DATA SUPPLIED
+++++
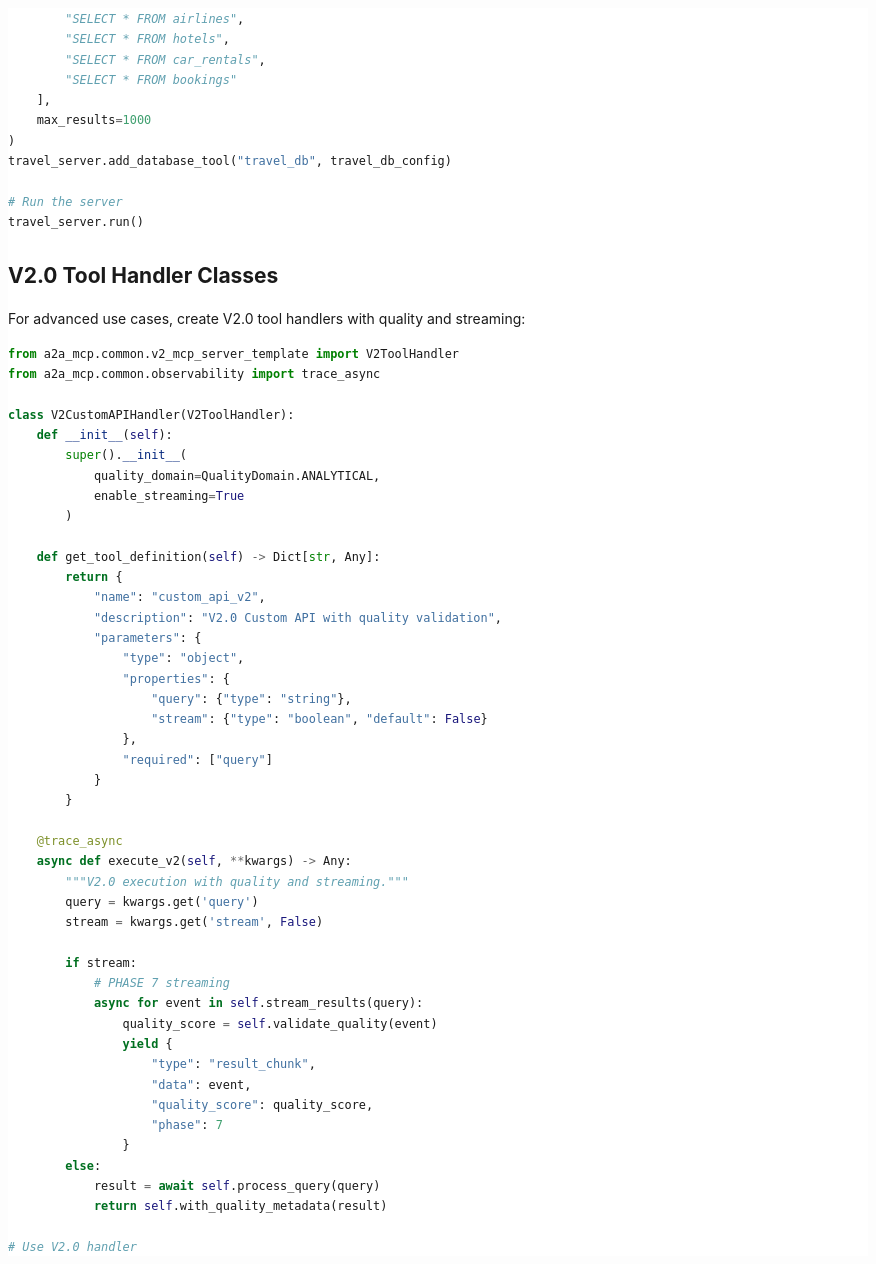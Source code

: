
 ```python
        "SELECT * FROM airlines",
        "SELECT * FROM hotels",
        "SELECT * FROM car_rentals", 
        "SELECT * FROM bookings"
    ],
    max_results=1000
)
travel_server.add_database_tool("travel_db", travel_db_config)

# Run the server
travel_server.run()
```

## V2.0 Tool Handler Classes

For advanced use cases, create V2.0 tool handlers with quality and streaming:

```python
from a2a_mcp.common.v2_mcp_server_template import V2ToolHandler
from a2a_mcp.common.observability import trace_async

class V2CustomAPIHandler(V2ToolHandler):
    def __init__(self):
        super().__init__(
            quality_domain=QualityDomain.ANALYTICAL,
            enable_streaming=True
        )
    
    def get_tool_definition(self) -> Dict[str, Any]:
        return {
            "name": "custom_api_v2",
            "description": "V2.0 Custom API with quality validation",
            "parameters": {
                "type": "object", 
                "properties": {
                    "query": {"type": "string"},
                    "stream": {"type": "boolean", "default": False}
                },
                "required": ["query"]
            }
        }
    
    @trace_async
    async def execute_v2(self, **kwargs) -> Any:
        """V2.0 execution with quality and streaming."""
        query = kwargs.get('query')
        stream = kwargs.get('stream', False)
        
        if stream:
            # PHASE 7 streaming
            async for event in self.stream_results(query):
                quality_score = self.validate_quality(event)
                yield {
                    "type": "result_chunk",
                    "data": event,
                    "quality_score": quality_score,
                    "phase": 7
                }
        else:
            result = await self.process_query(query)
            return self.with_quality_metadata(result)

# Use V2.0 handler
```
+++++
ABOUT THIS EXERCISE
Render the data above verbatim and without pictures.

OUTPUT OF THE EXERCISE
Source code

:
 ```python
        "SELECT * FROM airlines",
        "SELECT * FROM hotels",
        "SELECT * FROM car_rentals", 
        "SELECT * FROM bookings"
    ],
    max_results=1000
)
travel_server.add_database_tool("travel_db", travel_db_config)

# Run the server
travel_server.run()
```

## V2.0 Tool Handler Classes

For advanced use cases, create V2.0 tool handlers with quality and streaming:

```python
from a2a_mcp.common.v2_mcp_server_template import V2ToolHandler
from a2a_mcp.common.observability import trace_async

class V2CustomAPIHandler(V2ToolHandler):
    def __init__(self):
        super().__init__(
            quality_domain=QualityDomain.ANALYTICAL,
            enable_streaming=True
        )
    
    def get_tool_definition(self) -> Dict[str, Any]:
        return {
            "name": "custom_api_v2",
            "description": "V2.0 Custom API with quality validation",
            "parameters": {
                "type": "object", 
                "properties": {
                    "query": {"type": "string"},
                    "stream": {"type": "boolean", "default": False}
                },
                "required": ["query"]
            }
        }
    
    @trace_async
    async def execute_v2(self, **kwargs) -> Any:
        """V2.0 execution with quality and streaming."""
        query = kwargs.get('query')
        stream = kwargs.get('stream', False)
        
        if stream:
            # PHASE 7 streaming
            async for event in self.stream_results(query):
                quality_score = self.validate_quality(event)
                yield {
                    "type": "result_chunk",
                    "data": event,
                    "quality_score": quality_score,
                    "phase": 7
                }
        else:
            result = await self.process_query(query)
            return self.with_quality_metadata(result)

# Use V2.0 handler
```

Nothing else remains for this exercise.